Outstandingly dramatic, Botswana encompasses striking salt pans, diamond-rich deserts and fertile flood plains which teem with game. The north and south offer superb wildlife-watching opportunities, making this one of southern Africa's top equestrian horseback riding safari destinations. Hidden Trails offer three excellent Botswana horse back riding holidays – from luxury game lodges to the stunning Okavango Delta.
The Okavango Delta is one of the world’s largest inland water systems. It's headwaters start in Angola’s western highlands, with numerous tributaries joining to form the Cubango river, which then flows through Namibia (called the Kavango) and finally enters Botswana, where it is then called the Okavango.
Millions of years ago the Okavango river use to flow into a large inland lake called Lake Makgadikgadi (now Makgadikgadi Pans).
Tectonic activity and faulting interrupted the flow of the river causing it to backup and form what is now the Okavango delta.

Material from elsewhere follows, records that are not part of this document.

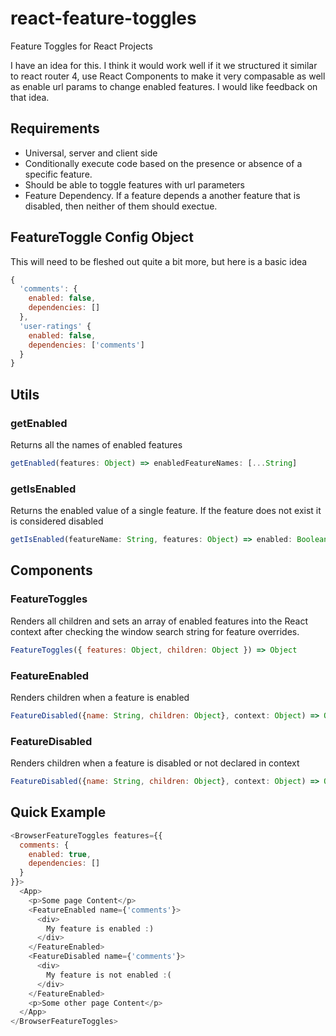 # react-feature-toggles
Feature Toggles for React Projects

I have an idea for this. I think it would work well if it we structured it similar to react router 4, use React Components to make it very compasable as well as enable url params to change enabled features. I would like feedback on that idea.

## Requirements
* Universal, server and client side
* Conditionally execute code based on the presence or absence of a specific feature. 
* Should be able to toggle features with url parameters
* Feature Dependency. If a feature depends a another feature that is disabled, then neither of them should exectue.

## FeatureToggle Config Object
This will need to be fleshed out quite a bit more, but here is a basic idea
```javascript
{
  'comments': {
    enabled: false,
    dependencies: []
  },
  'user-ratings' {
    enabled: false,
    dependencies: ['comments']
  }
}
```
## Utils

### getEnabled
Returns all the names of enabled features
```javascript
getEnabled(features: Object) => enabledFeatureNames: [...String]
```

### getIsEnabled
Returns the enabled value of a single feature. If the feature does not exist it is considered disabled
```javascript
getIsEnabled(featureName: String, features: Object) => enabled: Boolean
```

## Components

### FeatureToggles
Renders all children and sets an array of enabled features into the React context after checking the window search string for feature overrides.
```javascript
FeatureToggles({ features: Object, children: Object }) => Object
```

### FeatureEnabled
Renders children when a feature is enabled
```javascript
FeatureDisabled({name: String, children: Object}, context: Object) => Object | null
```

### FeatureDisabled
Renders children when a feature is disabled or not declared in context
```javascript
FeatureDisabled({name: String, children: Object}, context: Object) => Object | null
```

## Quick Example

```javascript
<BrowserFeatureToggles features={{
  comments: {
    enabled: true,
    dependencies: []
  }
}}>
  <App>
    <p>Some page Content</p>
    <FeatureEnabled name={'comments'}>
      <div>
        My feature is enabled :)
      </div>
    </FeatureEnabled>
    <FeatureDisabled name={'comments'}>
      <div>
        My feature is not enabled :(
      </div>
    </FeatureEnabled>
    <p>Some other page Content</p>
  </App>
</BrowserFeatureToggles>
```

This has created a unique system of water ways that now supports a vast array of animal and plant life that would have otherwise been a dry Kalahari savanna.
The delta’s floods are fed from the Angolan rains, which start in October and finish sometime in April. The floods only cross the border between Botswana and Namibia in December and will only reach the bottom end of the delta (Maun) sometime in July,
Taking almost nine months from the source to the bottom. This slow meandering pace of the flood is due to the lack of drop in elevation, which drops a little more than 60 meters over a distance of 450 kilometers. The delta’s water dead ends in the Kalahari – via the Botetle river, with over 95 per cent of the water eventually evaporating.
The delta environment has large numbers of animal populations that are otherwise rare, such as crocodile, red lechwe, sitatunga, elephant, wild dogs, buffalo, wattled crane as well as the other more common mammals and bird life.
The best time for game viewing in the delta is during the May-October period, as the animal life is concentrated along the flooded areas and the vegetation has dried out. The best time for birding and vegetation is during the rainy season (Nov.- April) as the migrant bird populations are returning and the plants are flowering and green.
In only a few days it is possible to spot 100 to 200 different types of birds. After the rainy season, when the delta is flooded, you will horseback ride across river channels from island to island. In the drier areas around the flood plain there are some good opportunities for trots and canters. Your hosts are exceptionally accommodating and knowledgeable. You will stay at very comfortable British-style safari camps and begin each day with a sunrise ride to the animals' favorite resting places. Botswana is one of the few remaining destinations in Africa that still provides a good sense of the adventure of safari. Its expansive game parks and preserves combined with wildlife as diverse and abundant as that found anywhere else, are still largely undeveloped and untamed.